WHAT IS BEING ASKED: Your answer should be the complete set of entries, transcribed exactly.

[Records drawn from a dataset]

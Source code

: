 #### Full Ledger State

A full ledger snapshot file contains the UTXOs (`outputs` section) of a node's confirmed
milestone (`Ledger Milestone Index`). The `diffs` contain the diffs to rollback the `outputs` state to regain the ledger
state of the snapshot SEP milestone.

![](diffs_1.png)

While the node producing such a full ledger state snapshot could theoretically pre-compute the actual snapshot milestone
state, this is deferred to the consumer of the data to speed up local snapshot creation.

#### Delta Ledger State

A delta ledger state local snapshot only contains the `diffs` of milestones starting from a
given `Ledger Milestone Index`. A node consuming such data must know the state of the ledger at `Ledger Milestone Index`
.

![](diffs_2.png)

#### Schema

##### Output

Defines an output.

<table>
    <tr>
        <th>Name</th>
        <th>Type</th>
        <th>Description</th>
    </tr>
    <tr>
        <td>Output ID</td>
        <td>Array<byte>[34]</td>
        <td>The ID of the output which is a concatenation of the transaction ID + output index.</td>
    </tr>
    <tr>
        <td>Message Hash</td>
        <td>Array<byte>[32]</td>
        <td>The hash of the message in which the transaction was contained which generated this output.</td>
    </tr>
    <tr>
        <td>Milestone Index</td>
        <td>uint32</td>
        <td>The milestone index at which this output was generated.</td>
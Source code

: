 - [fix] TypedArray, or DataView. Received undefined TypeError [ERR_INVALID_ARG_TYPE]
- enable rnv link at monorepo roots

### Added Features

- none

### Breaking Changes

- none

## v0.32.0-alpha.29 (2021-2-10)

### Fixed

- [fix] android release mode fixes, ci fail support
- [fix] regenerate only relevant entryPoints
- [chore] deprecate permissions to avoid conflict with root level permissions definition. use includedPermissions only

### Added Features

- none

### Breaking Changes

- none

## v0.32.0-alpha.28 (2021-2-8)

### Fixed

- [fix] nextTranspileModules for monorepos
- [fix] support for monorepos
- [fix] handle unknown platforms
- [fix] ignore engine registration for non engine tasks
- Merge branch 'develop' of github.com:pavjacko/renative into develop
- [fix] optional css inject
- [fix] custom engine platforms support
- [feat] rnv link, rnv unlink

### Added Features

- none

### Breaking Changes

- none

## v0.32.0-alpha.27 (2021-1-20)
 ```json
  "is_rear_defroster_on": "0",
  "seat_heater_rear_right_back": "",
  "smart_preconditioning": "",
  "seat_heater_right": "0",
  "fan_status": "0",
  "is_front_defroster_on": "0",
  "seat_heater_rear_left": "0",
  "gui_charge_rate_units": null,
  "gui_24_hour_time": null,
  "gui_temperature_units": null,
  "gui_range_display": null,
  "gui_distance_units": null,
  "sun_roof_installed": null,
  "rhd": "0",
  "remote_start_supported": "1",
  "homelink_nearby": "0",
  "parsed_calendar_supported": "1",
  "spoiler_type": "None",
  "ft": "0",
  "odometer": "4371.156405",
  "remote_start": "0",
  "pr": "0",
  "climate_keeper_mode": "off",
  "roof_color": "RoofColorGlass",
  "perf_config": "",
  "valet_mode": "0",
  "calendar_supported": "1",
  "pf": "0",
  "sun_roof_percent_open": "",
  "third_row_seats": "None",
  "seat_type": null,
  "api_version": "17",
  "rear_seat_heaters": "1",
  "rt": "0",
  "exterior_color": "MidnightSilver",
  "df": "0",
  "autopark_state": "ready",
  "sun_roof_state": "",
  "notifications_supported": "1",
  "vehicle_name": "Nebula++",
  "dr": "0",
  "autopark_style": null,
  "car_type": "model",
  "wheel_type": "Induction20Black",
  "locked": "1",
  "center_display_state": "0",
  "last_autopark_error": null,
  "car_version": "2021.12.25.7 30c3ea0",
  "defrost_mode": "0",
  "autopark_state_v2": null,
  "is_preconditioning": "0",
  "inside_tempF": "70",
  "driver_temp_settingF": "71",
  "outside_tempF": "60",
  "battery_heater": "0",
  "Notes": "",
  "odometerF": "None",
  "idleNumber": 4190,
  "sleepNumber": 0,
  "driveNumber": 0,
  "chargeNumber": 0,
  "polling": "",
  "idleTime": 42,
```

ANSWER SPACE:
Source code

: #### Full Ledger State

A full ledger snapshot file contains the UTXOs (`outputs` section) of a node's confirmed
milestone (`Ledger Milestone Index`). The `diffs` contain the diffs to rollback the `outputs` state to regain the ledger
state of the snapshot SEP milestone.

![](diffs_1.png)

While the node producing such a full ledger state snapshot could theoretically pre-compute the actual snapshot milestone
state, this is deferred to the consumer of the data to speed up local snapshot creation.

#### Delta Ledger State

A delta ledger state local snapshot only contains the `diffs` of milestones starting from a
given `Ledger Milestone Index`. A node consuming such data must know the state of the ledger at `Ledger Milestone Index`
.

![](diffs_2.png)

#### Schema

##### Output

Defines an output.

<table>
    <tr>
        <th>Name</th>
        <th>Type</th>
        <th>Description</th>
    </tr>
    <tr>
        <td>Output ID</td>
        <td>Array<byte>[34]</td>
        <td>The ID of the output which is a concatenation of the transaction ID + output index.</td>
    </tr>
    <tr>
        <td>Message Hash</td>
        <td>Array<byte>[32]</td>
        <td>The hash of the message in which the transaction was contained which generated this output.</td>
    </tr>
    <tr>
        <td>Milestone Index</td>
        <td>uint32</td>
        <td>The milestone index at which this output was generated.</td>
Source code

: - [fix] TypedArray, or DataView. Received undefined TypeError [ERR_INVALID_ARG_TYPE]
- enable rnv link at monorepo roots

### Added Features

- none

### Breaking Changes

- none

## v0.32.0-alpha.29 (2021-2-10)

### Fixed

- [fix] android release mode fixes, ci fail support
- [fix] regenerate only relevant entryPoints
- [chore] deprecate permissions to avoid conflict with root level permissions definition. use includedPermissions only

### Added Features

- none

### Breaking Changes

- none

## v0.32.0-alpha.28 (2021-2-8)

### Fixed

- [fix] nextTranspileModules for monorepos
- [fix] support for monorepos
- [fix] handle unknown platforms
- [fix] ignore engine registration for non engine tasks
- Merge branch 'develop' of github.com:pavjacko/renative into develop
- [fix] optional css inject
- [fix] custom engine platforms support
- [feat] rnv link, rnv unlink

### Added Features

- none

### Breaking Changes

- none

## v0.32.0-alpha.27 (2021-1-20)
 ```json
  "is_rear_defroster_on": "0",
  "seat_heater_rear_right_back": "",
  "smart_preconditioning": "",
  "seat_heater_right": "0",
  "fan_status": "0",
  "is_front_defroster_on": "0",
  "seat_heater_rear_left": "0",
  "gui_charge_rate_units": null,
  "gui_24_hour_time": null,
  "gui_temperature_units": null,
  "gui_range_display": null,
  "gui_distance_units": null,
  "sun_roof_installed": null,
  "rhd": "0",
  "remote_start_supported": "1",
  "homelink_nearby": "0",
  "parsed_calendar_supported": "1",
  "spoiler_type": "None",
  "ft": "0",
  "odometer": "4371.156405",
  "remote_start": "0",
  "pr": "0",
  "climate_keeper_mode": "off",
  "roof_color": "RoofColorGlass",
  "perf_config": "",
  "valet_mode": "0",
  "calendar_supported": "1",
  "pf": "0",
  "sun_roof_percent_open": "",
  "third_row_seats": "None",
  "seat_type": null,
  "api_version": "17",
  "rear_seat_heaters": "1",
  "rt": "0",
  "exterior_color": "MidnightSilver",
  "df": "0",
  "autopark_state": "ready",
  "sun_roof_state": "",
  "notifications_supported": "1",
  "vehicle_name": "Nebula++",
  "dr": "0",
  "autopark_style": null,
  "car_type": "model",
  "wheel_type": "Induction20Black",
  "locked": "1",
  "center_display_state": "0",
  "last_autopark_error": null,
  "car_version": "2021.12.25.7 30c3ea0",
  "defrost_mode": "0",
  "autopark_state_v2": null,
  "is_preconditioning": "0",
  "inside_tempF": "70",
  "driver_temp_settingF": "71",
  "outside_tempF": "60",
  "battery_heater": "0",
  "Notes": "",
  "odometerF": "None",
  "idleNumber": 4190,
  "sleepNumber": 0,
  "driveNumber": 0,
  "chargeNumber": 0,
  "polling": "",
  "idleTime": 42,
```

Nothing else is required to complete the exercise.